A otto mesi di distanza la vicenda si ripete a riprova che dalle celle comandano ancora e sempre loro, i clan e le organizzazioni criminali.
“Con l’ampia diffusione di telefonini anche di ultimissima generazione e tecnologici le minacce, le estorsioni come gli ordini agli uomini dei clan sui territori e persino di omicidi – aggiunge – sono di ordinaria amministrazione. L’effetto immediato è quello di incutere paura e al tempo stesso di scoraggiare la collaborazione con magistrati e forze dell’ordine.
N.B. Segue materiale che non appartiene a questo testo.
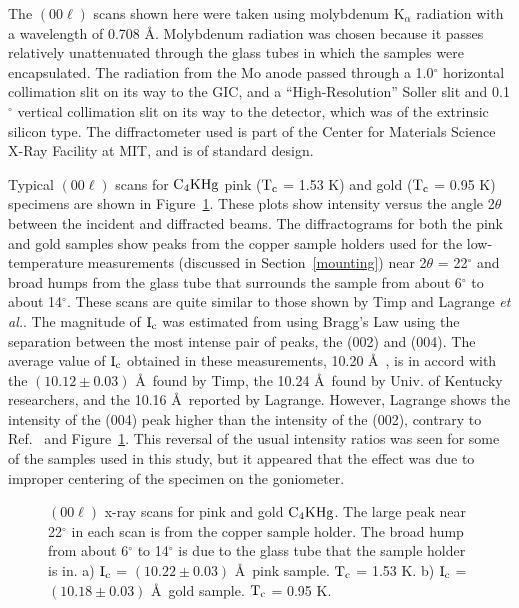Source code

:         The  $(00\ell)$ scans  shown  here   were taken  using   molybdenum
K$_{\alpha}$  radiation with   a wavelength  of  0.708    \AA.   Molybdenum
radiation was chosen because it  passes relatively unattenuated through the
glass tubes in which the samples were encapsulated.  The radiation from the
Mo anode passed through a 1.0$^{\circ}$ horizontal collimation  slit on its
way to the   GIC, and a ``High-Resolution''  Soller  slit and 0.1$^{\circ}$
vertical  collimation slit on  its way  to the detector,   which was of the
extrinsic silicon type.  The diffractometer used is part of  the Center for
Materials Science  X-Ray Facility   at MIT, and is  of standard design.

        Typical $(00\ell)$ scans for $\rm C_4KHg$ pink ($\rm T_c$ = 1.53 K)
and  gold ($\rm  T_c$ = 0.95 K) specimens  are shown in Figure~\ref{stixr}.
These plots show intensity versus the angle  2$\theta$ between the incident
and diffracted beams.    The diffractograms  for both the   pink  and  gold
samples show   peaks  from  the   copper  sample  holders  used    for  the
low-temperature  measurements  (discussed in   Section~\ref{mounting}) near
2$\theta$ = 22$^{\circ}$ and broad humps from the glass tube that surrounds
the sample from about 6$^{\circ}$ to  about 14$^{\circ}$.  These  scans are
quite  similar to  those  shown by Timp\cite{timp83}  and  Lagrange {\em et
al.\/}\cite{lagrange80b}.   The magnitude of  $\rm I_c$ was  estimated from
using Bragg's  Law using the separation between  the  most intense  pair of
peaks, the (002)  and  (004).  The average value of  $\rm  I_c$ obtained in
these measurements, 10.20
\AA\ ,  is    in   accord   with the    $(10.12  \pm   0.03)$   \AA\   found by
Timp\cite{timp83},  the   10.24   \AA\    found by     Univ.   of    Kentucky
researchers,\cite{yang88}     and the     10.16    \AA\      reported      by
Lagrange.\cite{lagrange80}  However, Lagrange shows  the intensity   of the
(004) peak  higher   than  the  intensity   of  the  (002),   contrary   to
Ref.~\cite{timp83} and   Figure~\ref{stixr}.  This  reversal  of the  usual
intensity ratios was seen for some  of the samples used  in this study, but
it appeared that the effect was due to improper  centering of  the specimen
on the goniometer.

\begin{figure}
\vspace{20cm}
\caption[$(00\ell)$ x-ray scans for pink and gold $\rm C_4KHg$.]{$(00\ell)$
x-ray   scans for    pink and  gold   $\rm C_4KHg$.   The large peak   near
22$^{\circ}$ in each scan is from the copper sample holder.  The broad hump
from about 6$^{\circ}$ to  14$^{\circ}$ is due to the  glass tube  that the
sample holder is  in.  a) $\rm I_c$ =  $(10.22 \pm 0.03)$ \AA\  pink
sample.  $\rm T_c$ = 1.53 K.  b) $\rm I_c$ = $(10.18 \pm 0.03)$ \AA\  gold
sample.  $\rm T_c$ = 0.95 K.}
\label{stixr}
\end{figure}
La prima conseguenza di tutto questo è la forte riduzione di collaborazione con inquirenti e magistrati: scoraggiati da questo andazzo in poco tempo appena il 7-8% è disponibile alla denuncia di estorsioni e crimini. È da tempo che denunciamo che nel carcere con i sempre più numerosi telefonini in circolazione non si girano solo creativi filmati e di musica neomelodica per tiktok”.
“È il caso di ricordare a chi nell’Amministrazione Penitenziaria ha la memoria corta – afferma Di Giacomo – i numerosi casi scoperti negli ultimi mesi, persino di summit di mafia comodamente dalle celle via Skype, videochiamate per impartire ordini nei mandamenti, richieste estorsive, minacce per ritirare denunce. Se non fosse per l’incessante opera del personale penitenziario i rifornimenti di telefonini soprattutto con l’impiego di droni trasformerebbero gli istituti in centrali telefoniche e supermarket della telefonia mobile. Solo l’Amministrazione Penitenziaria, il Parlamento, la politica non se ne accorgono non affrontando radicalmente la situazione e accogliendo la nostra proposta di inasprimento delle pene per i detenuti trovati in possesso di telefonini, senza possibilità di concedere alcun tipo di beneficio. Mettiamoci semplicemente nei panni di chi ha subito l’uccisione di una figlia, una violenza, una rapina che riceve telefonate di minaccia da un carcere per rendersi conto del sentimento di forte indignazione e più che legittima rabbia che serpeggia. Per affrontare questa situazione, oltre a rafforzare il personale penitenziario dotandolo di mezzi adeguati ad intercettare le telefonate, è necessario ridurre il sovraffollamento per consentire di concentrarci sui detenuti più pericolosi”.